THE TASK - Copy out lines with the word "lorsque" from the material that follows.

TASK INPUTS -
<<<<

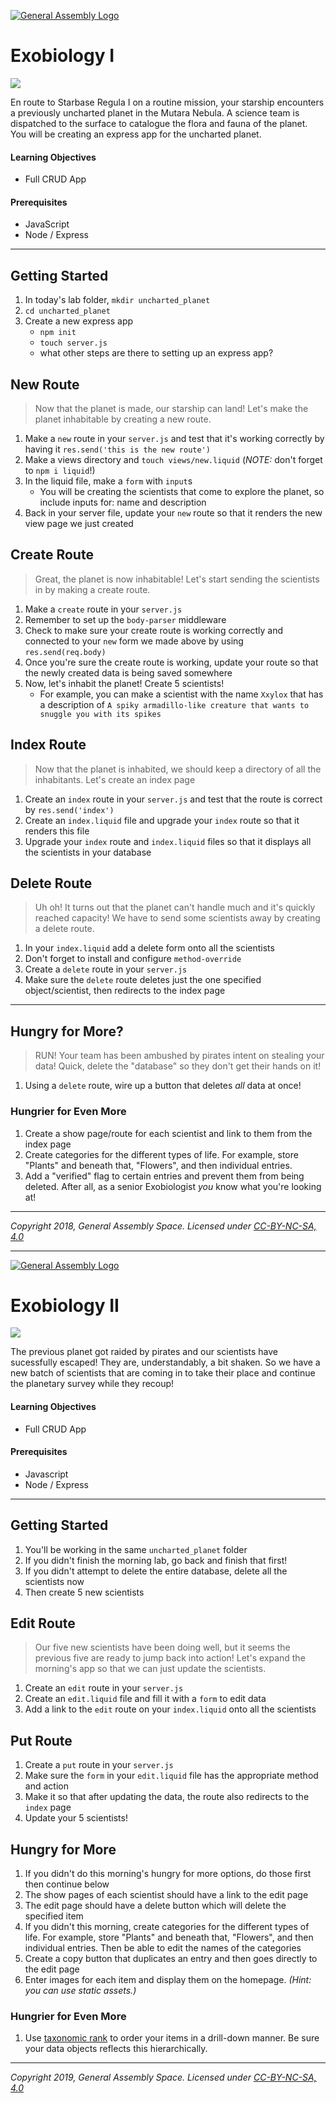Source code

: [![General Assembly Logo](/ga_cog.png)](https://generalassemb.ly)

# Exobiology I

![](https://i.imgur.com/naenSjp.png)

En route to Starbase Regula I on a routine mission, your starship encounters a previously uncharted planet in the Mutara Nebula. A science team is dispatched to the surface to catalogue the flora and fauna of the planet. You will be creating an express app for the uncharted planet.

#### Learning Objectives

- Full CRUD App

#### Prerequisites

- JavaScript
- Node / Express

---

## Getting Started

1. In today's lab folder, `mkdir uncharted_planet`
1. `cd uncharted_planet`
1. Create a new express app
    - `npm init`
    - `touch server.js`
    - what other steps are there to setting up an express app?

## New Route

> Now that the planet is made, our starship can land! Let's make the planet inhabitable by creating a new route.

1. Make a `new` route in your `server.js` and test that it's working correctly by having it `res.send('this is the new route')`
1. Make a views directory and `touch views/new.liquid` (_NOTE:_ don't forget to `npm i liquid`!)
1. In the liquid file, make a `form` with `input`s
    - You will be creating the scientists that come to explore the planet, so include inputs for: name and description
1. Back in your server file, update your `new` route so that it renders the new view page we just created

## Create Route

> Great, the planet is now inhabitable! Let's start sending the scientists in by making a create route.

1. Make a `create` route in your `server.js`
1. Remember to set up the `body-parser` middleware
1. Check to make sure your create route is working correctly and connected to your `new` form we made above by using `res.send(req.body)`
1. Once you're sure the create route is working, update your route so that the newly created data is being saved somewhere
1. Now, let's inhabit the planet! Create 5 scientists!
    - For example, you can make a scientist with the name `Xxylox` that has a description of `A spiky armadillo-like creature that wants to snuggle you with its spikes`

## Index Route

> Now that the planet is inhabited, we should keep a directory of all the inhabitants. Let's create an index page

1. Create an `index` route in your `server.js` and test that the route is correct by `res.send('index')`
1. Create an `index.liquid` file and upgrade your `index` route so that it renders this file
1. Upgrade your `index` route and `index.liquid` files so that it displays all the scientists in your database

## Delete Route

> Uh oh! It turns out that the planet can't handle much and it's quickly reached capacity! We have to send some scientists away by creating a delete route.

1. In your `index.liquid` add a delete form onto all the scientists
1. Don't forget to install and configure `method-override`
1. Create a `delete` route in your `server.js`
1. Make sure the `delete` route deletes just the one specified object/scientist, then redirects to the index page

<hr>

## Hungry for More?

> RUN! Your team has been ambushed by pirates intent on stealing your data! Quick, delete the "database" so they don't get their hands on it!

1. Using a `delete` route, wire up a button that deletes _all_ data at once!

### Hungrier for Even More

1. Create a show page/route for each scientist and link to them from the index page
1. Create categories for the different types of life. For example, store "Plants" and beneath that, "Flowers", and then individual entries.
1. Add a "verified" flag to certain entries and prevent them from being deleted. After all, as a senior Exobiologist _you_ know what you're looking at!
---

*Copyright 2018, General Assembly Space. Licensed under [CC-BY-NC-SA, 4.0](https://creativecommons.org/licenses/by-nc-sa/4.0/)*


<hr>

[![General Assembly Logo](/ga_cog.png)](https://generalassemb.ly)

# Exobiology II

![](https://i.imgur.com/naenSjp.png)

The previous planet got raided by pirates and our scientists have sucessfully escaped! They are, understandably, a bit shaken. So we have a new batch of scientists that are coming in to take their place and continue the planetary survey while they recoup!

#### Learning Objectives

- Full CRUD App

#### Prerequisites

- Javascript
- Node / Express

---

## Getting Started

1. You'll be working in the same `uncharted_planet` folder
1. If you didn't finish the morning lab, go back and finish that first!
1. If you didn't attempt to delete the entire database, delete all the scientists now
1. Then create 5 new scientists

## Edit Route

> Our five new scientists have been doing well, but it seems the previous five are ready to jump back into action! Let's expand the morning's app so that we can just update the scientists.

1. Create an `edit` route in your `server.js`
1. Create an `edit.liquid` file and fill it with a `form` to edit data
1. Add a link to the `edit` route on your `index.liquid` onto all the scientists

## Put Route

1. Create a `put` route in your `server.js`
1. Make sure the `form` in your `edit.liquid` file has the appropriate method and action
1. Make it so that after updating the data, the route also redirects to the `index` page
1. Update your 5 scientists!

## Hungry for More

1. If you didn't do this morning's hungry for more options, do those first then continue below
1. The show pages of each scientist should have a link to the edit page
1. The edit page should have a delete button which will delete the specified item
1. If you didn't this morning, create categories for the different types of life. For example, store "Plants" and beneath that, "Flowers", and then individual entries. Then be able to edit the names of the categories
1. Create a copy button that duplicates an entry and then goes directly to the edit page
1. Enter images for each item and display them on the homepage. _(Hint: you can use static assets.)_

### Hungrier for Even More

1. Use [taxonomic rank](https://en.wikipedia.org/wiki/Taxonomic_rank) to order your items in a drill-down manner. Be sure your data objects reflects this hierarchically.

---

*Copyright 2019, General Assembly Space. Licensed under [CC-BY-NC-SA, 4.0](https://creativecommons.org/licenses/by-nc-sa/4.0/)*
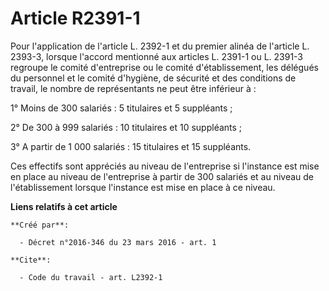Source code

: # Article R2391-1

Pour l'application de l'article L. 2392-1 et du premier alinéa de l'article L. 2393-3, lorsque l'accord mentionné aux
articles L. 2391-1 ou L. 2391-3 regroupe le comité d'entreprise ou le comité d'établissement, les délégués du personnel et le
comité d'hygiène, de sécurité et des conditions de travail, le nombre de représentants ne peut être inférieur à : 

1° Moins de 300 salariés : 5 titulaires et 5 suppléants ; 

2° De 300 à 999 salariés : 10 titulaires et 10 suppléants ; 

3° A partir de 1 000 salariés : 15 titulaires et 15 suppléants. 

Ces effectifs sont appréciés au niveau de l'entreprise si l'instance est mise en place au niveau de l'entreprise à partir de
300 salariés et au niveau de l'établissement lorsque l'instance est mise en place à ce niveau.

**Liens relatifs à cet article**

	**Créé par**:

	  - Décret n°2016-346 du 23 mars 2016 - art. 1

	**Cite**:

	  - Code du travail - art. L2392-1
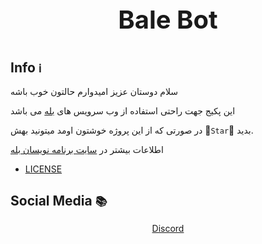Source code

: <div align='center'>
<p style = "font-size: 40px;"><b> Bale Bot </b></p>
</div>

## Info `ℹ`

سلام دوستان عزیز امیدوارم حالتون خوب باشه 

این پکیج جهت راحتی استفاده از وب سرویس های [بله](https://bale.ai/) می باشد


در صورتی که از این پروژه خوشتون اومد میتونید بهش 🌟`Star`🌟 بدید.




اطلاعات بیشتر در [سایت برنامه نویسان بله](https://devbale.ir/)


* [LICENSE](https://github.com/kianahmadian/bale-bot/blob/main/LICENSE)


## Social Media `📚`

<div align='center'>
<a href="https://discord.com/users/684748470799958033"> Discord </a>
</div>
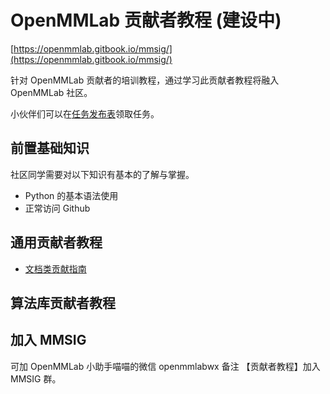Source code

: # OpenMMLab 贡献者教程 (建设中)

[https://openmmlab.gitbook.io/mmsig/](https://openmmlab.gitbook.io/mmsig/)

针对 OpenMMLab 贡献者的培训教程，通过学习此贡献者教程将融入 OpenMMLab 社区。

小伙伴们可以在[任务发布表](https://aicarrier.feishu.cn/sheets/shtcnE5FlKLcg4vMjMMoq4kFL1f)领取任务。

## 前置基础知识

社区同学需要对以下知识有基本的了解与掌握。

* Python 的基本语法使用
* 正常访问 Github

## 通用贡献者教程

* [文档类贡献指南](general/doc.md)

## 算法库贡献者教程

## 加入 MMSIG

可加 OpenMMLab 小助手喵喵的微信 openmmlabwx 备注 【贡献者教程】加入 MMSIG 群。
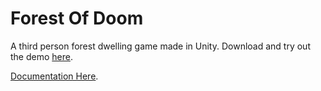 # Forest Of Doom
A third person forest dwelling game made in Unity.
Download and try out the demo [here](https://aarhamh.itch.io/forest-of-doom).

[Documentation Here](https://forest-of-doom.gitbook.io/forest-of-doom-docs/).
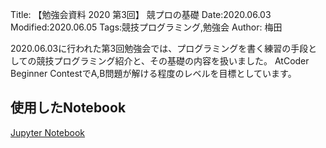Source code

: Title: 【勉強会資料 2020 第3回】 競プロの基礎
Date:2020.06.03
Modified:2020.06.05
Tags:競技プログラミング,勉強会
Author: 梅田

2020.06.03に行われた第3回勉強会では、プログラミングを書く練習の手段としての競技プログラミング紹介と、その基礎の内容を扱いました。
AtCoder Beginner ContestでA,B問題が解ける程度のレベルを目標としています。
## 使用したNotebook
[Jupyter Notebook]({attach}./attach/studymeeting2020_03勉強会第3回.ipynb)

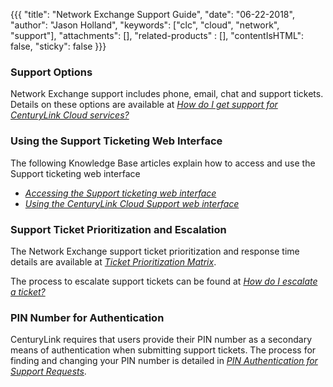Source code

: {{{
  "title": "Network Exchange Support Guide",
  "date": "06-22-2018",
  "author": "Jason Holland",
  "keywords": ["clc", "cloud", "network", "support"],
  "attachments": [],
  "related-products" : [],
  "contentIsHTML": false,
  "sticky": false
}}}

### Support Options

Network Exchange support includes phone, email, chat and support tickets. Details on these options are available at *[How do I get support for CenturyLink Cloud services?](../../Support/how-do-i-report-a-support-issue.md)*

### Using the Support Ticketing Web Interface

The following Knowledge Base articles explain how to access and use the Support ticketing web interface
* *[Accessing the Support ticketing web interface](../../Support/zendesk-login-help-for-helpdesk-ticketing-and-kb-access.md)*
* *[Using the CenturyLink Cloud Support web interface](../../Support/using-the-help-desk-web-ui.md)*

### Support Ticket Prioritization and Escalation

The Network Exchange support ticket prioritization and response time details are available at *[Ticket Prioritization Matrix](../../Support/ticket-prioritization-matrix.md)*.

The process to escalate support tickets can be found at *[How do I escalate a ticket?](../../Support/how-do-i-escalate-a-ticket.md)*

### PIN Number for Authentication

CenturyLink requires that users provide their PIN number as a secondary means of authentication when submitting support tickets. The process for finding and changing your PIN number is detailed in *[PIN Authentication for Support Requests](../../Support/pin-authentication-for-support-requests.md)*.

>>>>

RESPONSE FOR THIS EXERCISE -
Pour l'application de l'article L. 2392-1 et du premier alinéa de l'article L. 2393-3, lorsque l'accord mentionné aux
300 salariés et au niveau de l'établissement lorsque l'instance est mise en place à ce niveau.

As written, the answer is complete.